The validity of the Performance based value was thoroughly studied and due to the content sharing it is mentioned as follows. Performance of RADD is measured against the standard WBT based on two parameters.
• Disease detection time
• Accuracy
Figure 6 shows the capability of the method in terms of failure detection and correction done automatically. The network adapts itself when a failure occurs. The number of failure on voluminous data is also less when compared to existing methods.
Figure 4 shows the comparison based on disease detection time. WBT uses the existing symptoms, compares them based on the query. As there is no network built and for every query comparison with every symptom in the database is checked it takes more amount of time. RADD has an efficient radial basis neural network which is already trained to handle similar data inputs. Hence RADD produces the result in less time compared to WBT.
Figure 5 shows the performance comparison based on accuracy of the output. In WBT, the queries are evaluated based on the patient’s experiences. The real symptoms may be hidden or not have occurred directly to the patients. The relationship between various symptoms is not handled and hence accuracy of WBT is less than RADD. RADD uses the actual patient’s database that are anonymized and supplied by medical institutions.

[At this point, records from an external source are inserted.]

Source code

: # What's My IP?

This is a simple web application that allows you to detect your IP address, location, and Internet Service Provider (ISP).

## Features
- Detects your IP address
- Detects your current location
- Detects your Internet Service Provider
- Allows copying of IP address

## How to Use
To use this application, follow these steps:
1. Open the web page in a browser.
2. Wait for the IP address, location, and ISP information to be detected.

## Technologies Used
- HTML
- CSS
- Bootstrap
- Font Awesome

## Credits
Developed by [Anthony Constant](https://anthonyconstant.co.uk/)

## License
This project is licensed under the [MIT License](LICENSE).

Hence the network which is trained to handle such data provides more accurate results than a web based searching system.
Thus a system used for detecting diseases using radial basis neural network is built and its performance is hence compared with existing system. The reduction in the execution time of disease detection system, the efficiency in terms of both sensitivity and accuracy of the results were also compared along with usage of a tunable parameter, RBF network as a function approximation network which was used to group similar data. The proposed method has the following advantages - less time, reduction in number of tests and early detection.
The system recognized the anonymized data efficiently and classified maximum number of individual diseases. Excellent tuning parameter between accuracy and sensitivity was established and with more accuracy associated with less time. Also, the system self- assisted when error increases.
As continuation of this work, RADD will be put in use to effectively analyze the failures occurring in automotive vehicles. In present scenario, On-Board Diagnostics (OBD) is in place to assist in identifying the type of failure with certain limitations on the fault error codes. This proposed user-friendly system will surpass the existing methods and reduce lot of time and efforts invested into such analysis.